Tutto qua? No, gli scienziati americani spiegano che c’è dell’altro. E lo hanno capito al seguito di un esperimento di 18 settimane su due gruppi di topolini, alcuni nutriti normalmente, gli altri sottoposti a una dieta ad alto contenuto di grassi. Ebbene, è emerso che in questi ultimi la tendenza a muoversi è diminuita dalla quarta settimana, già prima di registrare un aumento significativo di peso, e non dopo.
Ma allora, che altro c’è? Una risposta è stata trovata nella stessa ipotesi che aveva innescato questa ricerca. Il suo coordinatore, il professor Alexxai V. Kravitz, aveva notato in precedenza somiglianze comportamentali notevoli tra topolini obesi e quelli malati di Parkinson, spiegando l’analogia nelle disfunzioni rilevate in entrambi nel funzionamento di un neurotrasmettitore cerebrale chiamato “dopamina”, il cui difetto conduce anche a difficoltà motorie.

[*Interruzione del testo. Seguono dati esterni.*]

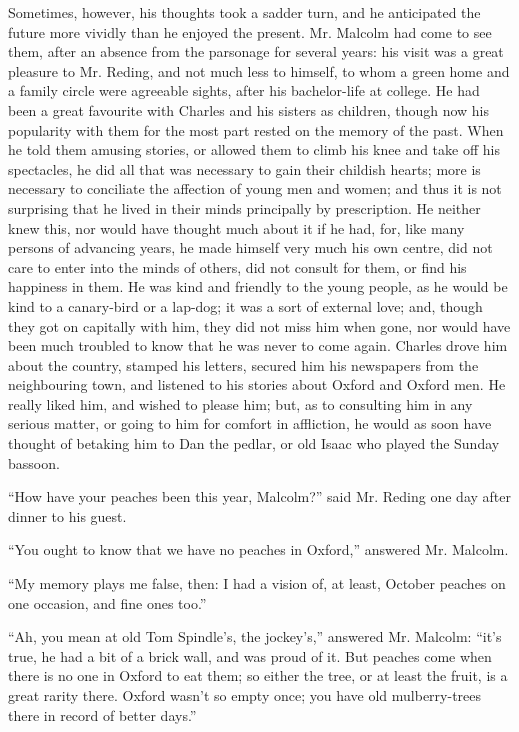 Sometimes, however, his thoughts took a sadder turn, and he
anticipated the future more vividly than he enjoyed the present. Mr.
Malcolm had come to see them, after an absence from the parsonage for
several years: his visit was a great pleasure to Mr. Reding, and not
much less to himself, to whom a green home and a family circle were
agreeable sights, after his bachelor-life at college. He had been a
great favourite with Charles and his sisters as children, though now
his popularity with them for the most part rested on the memory of the
past. When he told them amusing stories, or allowed them to climb his
knee and take off his spectacles, he did all that was necessary to
gain their childish hearts; more is necessary to conciliate the
affection of young men and women; and thus it is not surprising that
he lived in their minds principally by prescription. He neither knew
this, nor would have thought much about it if he had, for, like many
persons of advancing years, he made himself very much his own centre,
did not care to enter into the minds of others, did not consult for
them, or find his happiness in them. He was kind and friendly to the
young people, as he would be kind to a canary-bird or a lap-dog; it
was a sort of external love; and, though they got on capitally with
him, they did not miss him when gone, nor would have been much
troubled to know that he was never to come again. Charles drove him
about the country, stamped his letters, secured him his newspapers
from the neighbouring town, and listened to his stories about Oxford
and Oxford men. He really liked him, and wished to please him; but, as
to consulting him in any serious matter, or going to him for
comfort in affliction, he would as soon have thought of betaking him
to Dan the pedlar, or old Isaac who played the Sunday bassoon.

``How have your peaches been this year, Malcolm?'' said Mr.
Reding one day after dinner to his guest.

``You ought to know that we have no peaches in Oxford,''
answered Mr. Malcolm.

``My memory plays me false, then: I had a vision of, at least,
October peaches on one occasion, and fine ones too.''

``Ah, you mean at old Tom Spindle's, the jockey's,''
answered Mr. Malcolm: ``it's true, he had a bit of a brick wall,
and was proud of it. But peaches come when there is no one in Oxford
to eat them; so either the tree, or at least the fruit, is a great
rarity there. Oxford wasn't so empty once; you have old mulberry-trees
there in record of better days.''

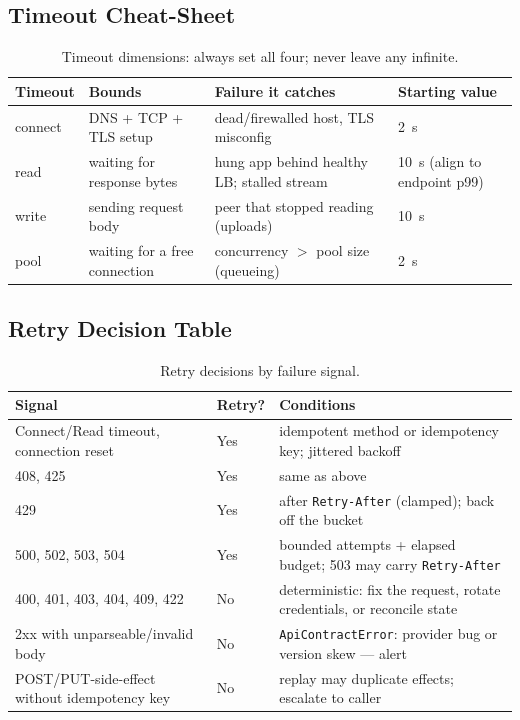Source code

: \subsection{Timeout Cheat-Sheet}

\begin{table}[h]
  \centering
  \small
  \begin{tabularx}{\textwidth}{l l X l}
    \toprule
    \textbf{Timeout} & \textbf{Bounds} & \textbf{Failure it catches} & \textbf{Starting value} \\
    \midrule
    connect & DNS + TCP + TLS setup & dead/firewalled host, TLS misconfig & 2~s \\
    read    & waiting for response bytes & hung app behind healthy LB; stalled stream & 10~s (align to endpoint p99) \\
    write   & sending request body & peer that stopped reading (uploads) & 10~s \\
    pool    & waiting for a free connection & concurrency $>$ pool size (queueing) & 2~s \\
    \bottomrule
  \end{tabularx}
  \caption{Timeout dimensions: always set all four; never leave any infinite.}
  \label{tab:ch02-timeout-cheatsheet}
\end{table}

\subsection{Retry Decision Table}

\begin{table}[h]
  \centering
  \small
  \begin{tabularx}{\textwidth}{l l X}
    \toprule
    \textbf{Signal} & \textbf{Retry?} & \textbf{Conditions} \\
    \midrule
    Connect/Read timeout, connection reset & Yes & idempotent method or idempotency key; jittered backoff \\
    408, 425 & Yes & same as above \\
    429 & Yes & after \texttt{Retry-After} (clamped); back off the bucket \\
    500, 502, 503, 504 & Yes & bounded attempts + elapsed budget; 503 may carry \texttt{Retry-After} \cite{rfc9110} \\
    400, 401, 403, 404, 409, 422 & No & deterministic: fix the request, rotate credentials, or reconcile state \\
    2xx with unparseable/invalid body & No & \texttt{ApiContractError}: provider bug or version skew --- alert \\
    POST/PUT-side-effect without idempotency key & No & replay may duplicate effects; escalate to caller \\
    \bottomrule
  \end{tabularx}
  \caption{Retry decisions by failure signal.}
  \label{tab:ch02-retry-decisions}
\end{table}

Da notare che la dopamina è un elemento ritenuto cruciale per il nostro benessere emotivo, tanto da meritare l’etichetta del “neurotrasmettitore dell’amore”. Insomma, nelle parole di Kravitz, per rompere quel circolo vizioso tra pigrizia e sovrappeso, “non basta invocare la forza di volontà, bisogna comprendere le ragioni psicologiche e neurologiche che la ostacolano”. Lo scienziato poi non lo dice esplicitamente, ma la ricerca ci ricorda una cosa in più: che una cattiva alimentazione non è nefasta solo per la nostra “linea”, ma anche, e anzitutto, per il nostro benessere mentale.